Affirmed by unpublished per curiam opinion.
ON BRIEF: W. James Hoffmeyer, LAW OFFICE OF W. JAMES HOFFMEYER, Florence, South Carolina, for Appellant. M. Rhett DeHart, Acting United States Attorney, Charleston, South Carolina, A. Bradley Parham, Assistant United States Attorney, OFFICE OF THE UNITED STATES ATTORNEY, Florence, South Carolina, for Appellee.
Unpublished opinions are not binding precedent in this circuit. PER CURIAM:
Sean Lee Randall appeals the judgment revoking his supervised release and
imposing a 48-month term of imprisonment, to run consecutively to a related state
sentence. On appeal, Randall’s counsel filed a brief pursuant to Anders v. California, 386
U.S. 738 (1967), stating that there are no meritorious issues for appeal but questioning
whether the district court imposed a plainly unreasonable sentence by running Randall’s
prison term consecutively to his state sentence. Randall was notified of his right to file a
pro se supplemental brief but has not done so.
After a review of the record pursuant to Anders, we directed the parties to provide
merits briefs addressing whether the district court imposed a plainly procedurally
unreasonable sentence by failing to adequately consider or explain its reasons for rejecting
Randall’s arguments for a lower sentence. Having thoroughly reviewed the parties’
submissions and the record, we affirm.
“A district court has broad discretion when imposing a sentence upon revocation of
supervised release.” United States v. Webb, 738 F.3d 638, 640 (4th Cir. 2013). “We will
affirm a revocation sentence if it is within the statutory maximum and is not plainly
unreasonable.” United States v. Slappy, 872 F.3d 202, 207 (4th Cir. 2017) (internal
quotation marks omitted). In determining whether a revocation sentence is plainly
unreasonable, we “first must determine whether the sentence is procedurally or
substantively unreasonable.” Id. In so doing, we are guided by “the same procedural and
substantive considerations that guide our review of original sentences,” but we take “a
2 more deferential appellate posture than we do when reviewing original sentences.” United
States v. Padgett, 788 F.3d 370, 373 (4th Cir. 2015) (cleaned up).

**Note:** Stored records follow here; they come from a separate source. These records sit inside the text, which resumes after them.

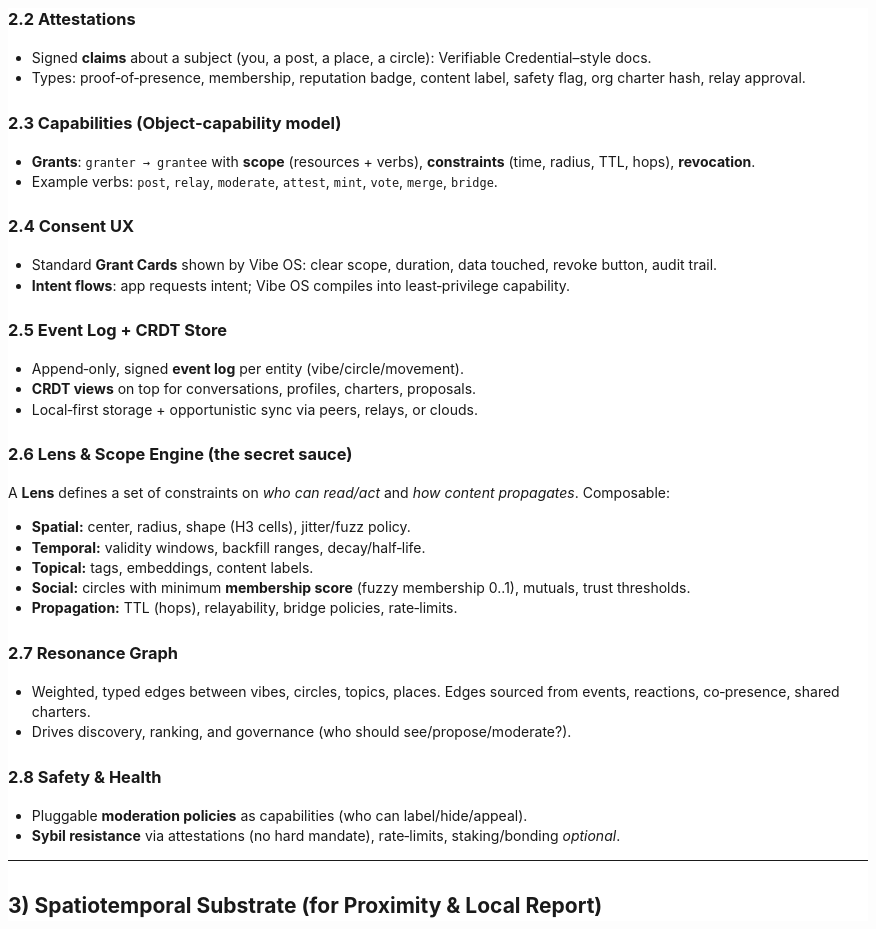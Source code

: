 ### 2.2 Attestations

-   Signed **claims** about a subject (you, a post, a place, a circle): Verifiable Credential–style docs.
-   Types: proof‑of‑presence, membership, reputation badge, content label, safety flag, org charter hash, relay approval.

### 2.3 Capabilities (Object‑capability model)

-   **Grants**: `granter → grantee` with **scope** (resources + verbs), **constraints** (time, radius, TTL, hops), **revocation**.
-   Example verbs: `post`, `relay`, `moderate`, `attest`, `mint`, `vote`, `merge`, `bridge`.

### 2.4 Consent UX

-   Standard **Grant Cards** shown by Vibe OS: clear scope, duration, data touched, revoke button, audit trail.
-   **Intent flows**: app requests intent; Vibe OS compiles into least‑privilege capability.

### 2.5 Event Log + CRDT Store

-   Append‑only, signed **event log** per entity (vibe/circle/movement).
-   **CRDT views** on top for conversations, profiles, charters, proposals.
-   Local‑first storage + opportunistic sync via peers, relays, or clouds.

### 2.6 Lens & Scope Engine (the secret sauce)

A **Lens** defines a set of constraints on _who can read/act_ and _how content propagates_. Composable:

-   **Spatial:** center, radius, shape (H3 cells), jitter/fuzz policy.
-   **Temporal:** validity windows, backfill ranges, decay/half‑life.
-   **Topical:** tags, embeddings, content labels.
-   **Social:** circles with minimum **membership score** (fuzzy membership 0..1), mutuals, trust thresholds.
-   **Propagation:** TTL (hops), relayability, bridge policies, rate‑limits.

### 2.7 Resonance Graph

-   Weighted, typed edges between vibes, circles, topics, places. Edges sourced from events, reactions, co‑presence, shared charters.
-   Drives discovery, ranking, and governance (who should see/propose/moderate?).

### 2.8 Safety & Health

-   Pluggable **moderation policies** as capabilities (who can label/hide/appeal).
-   **Sybil resistance** via attestations (no hard mandate), rate‑limits, staking/bonding _optional_.

---

## 3) Spatiotemporal Substrate (for Proximity & Local Report)
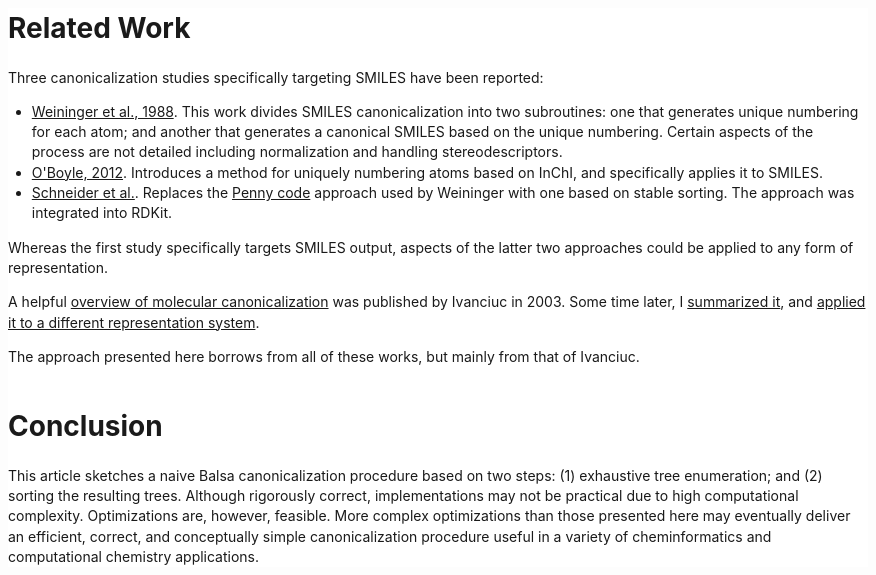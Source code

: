 # Related Work

Three canonicalization studies specifically targeting SMILES have been reported:

- [Weininger et al., 1988](https://doi.org/10.1021/ci00062a008). This work divides SMILES canonicalization into two subroutines: one that generates unique numbering for each atom; and another that generates a canonical SMILES based on the unique numbering. Certain aspects of the process are not detailed including normalization and handling stereodescriptors.
- [O'Boyle, 2012](https://doi.org/10.1186/1758-2946-4-22). Introduces a method for uniquely numbering atoms based on InChI, and specifically applies it to SMILES.
- [Schneider et al.](https://doi.org/10.1021/acs.jcim.5b00543). Replaces the [Penny code](/articles/2022/01/12/penny-codes/) approach used by Weininger with one based on stable sorting. The approach was integrated into RDKit.

Whereas the first study specifically targets SMILES output, aspects of the latter two approaches could be applied to any form of representation.

A helpful [overview of molecular canonicalization](https://doi.org/10.1002/9783527618279.ch7a) was published by Ivanciuc in 2003. Some time later, I [summarized it](/articles/2021/10/06/molecular-graph-canonicalization/), and [applied it to a different representation system](/articles/2022/05/04/tucan-canonicalization-revisited/).

The approach presented here borrows from all of these works, but mainly from that of Ivanciuc.

# Conclusion

This article sketches a naive Balsa canonicalization procedure based on two steps: (1) exhaustive tree enumeration; and (2) sorting the resulting trees. Although rigorously correct, implementations may not be practical due to high computational complexity. Optimizations are, however, feasible. More complex optimizations than those presented here may eventually deliver an efficient, correct, and conceptually simple canonicalization procedure useful in a variety of cheminformatics and computational chemistry applications.
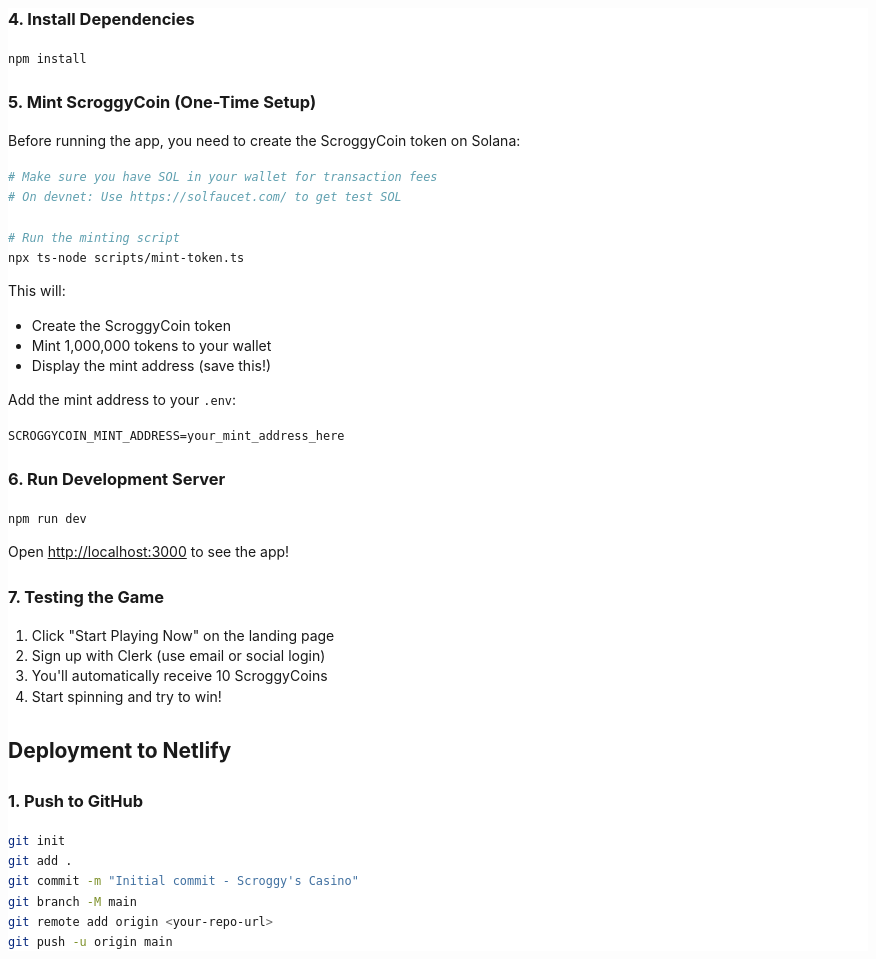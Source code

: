 ### 4. Install Dependencies

```bash
npm install
```

### 5. Mint ScroggyCoin (One-Time Setup)

Before running the app, you need to create the ScroggyCoin token on Solana:

```bash
# Make sure you have SOL in your wallet for transaction fees
# On devnet: Use https://solfaucet.com/ to get test SOL

# Run the minting script
npx ts-node scripts/mint-token.ts
```

This will:
- Create the ScroggyCoin token
- Mint 1,000,000 tokens to your wallet
- Display the mint address (save this!)

Add the mint address to your `.env`:
```env
SCROGGYCOIN_MINT_ADDRESS=your_mint_address_here
```

### 6. Run Development Server

```bash
npm run dev
```

Open [http://localhost:3000](http://localhost:3000) to see the app!

### 7. Testing the Game

1. Click "Start Playing Now" on the landing page
2. Sign up with Clerk (use email or social login)
3. You'll automatically receive 10 ScroggyCoins
4. Start spinning and try to win!

## Deployment to Netlify

### 1. Push to GitHub

```bash
git init
git add .
git commit -m "Initial commit - Scroggy's Casino"
git branch -M main
git remote add origin <your-repo-url>
git push -u origin main
```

“A revocation sentence is procedurally reasonable if the district court adequately
explains the chosen sentence after considering the Sentencing Guidelines’ nonbinding
Chapter Seven policy statements and the applicable 18 U.S.C. § 3553(a) factors.” United
States v. Coston, 964 F.3d 289, 297 (4th Cir. 2020) (internal quotation marks omitted),
cert. denied, 141 S. Ct. 1252 (2021); see 18 U.S.C. § 3583(e) (listing sentencing factors
applicable to revocation proceedings). “A revocation sentence is substantively reasonable
if, in light of the totality of the circumstances, the court states an appropriate basis for
concluding that the defendant should receive the sentence imposed.” Coston, 964 F.3d at
297 (internal quotation marks omitted). We presume that a sentence within or below the
applicable revocation policy statement range is reasonable. See Padgett, 788 F.3d at 373;
United States v. Louthian, 756 F.3d 295, 306 (4th Cir. 2014).
In fashioning an appropriate sentence, “the court should sanction primarily the
defendant’s breach of trust, while taking into account, to a limited degree, the seriousness
of the underlying violation and the criminal history of the violator.” U.S. Sentencing
Guidelines Manual ch. 7, pt. A(3)(b) (2018); see Webb, 738 F.3d at 641. “A court need
not be as detailed or specific when imposing a revocation sentence as it must be when
imposing a post-conviction sentence, but it still must provide a statement of reasons for the
sentence imposed.” United States v. Thompson, 595 F.3d 544, 547 (4th Cir. 2010) (internal
quotation marks omitted). An explanation is adequate if we can determine “that the
sentencing court considered the applicable sentencing factors with regard to the particular
3 defendant before it and also considered any potentially meritorious arguments raised by
the parties with regard to sentencing.” United States v. Gibbs, 897 F.3d 199, 204 (4th Cir.
2018) (cleaned up). The court’s response to nonfrivolous arguments and explanation for
the sentence must be sufficient to “allow for meaningful appellate review and to promote
the perception of fair sentencing.” Slappy, 872 F.3d at 207-08 (internal quotation marks
omitted). Often, however, minimal explanation is needed for a revocation sentence where
the case is simple or the court imposes a sentence within the policy statement range. See
United States v. Patterson, 957 F.3d 426, 438-39 (4th Cir. 2020).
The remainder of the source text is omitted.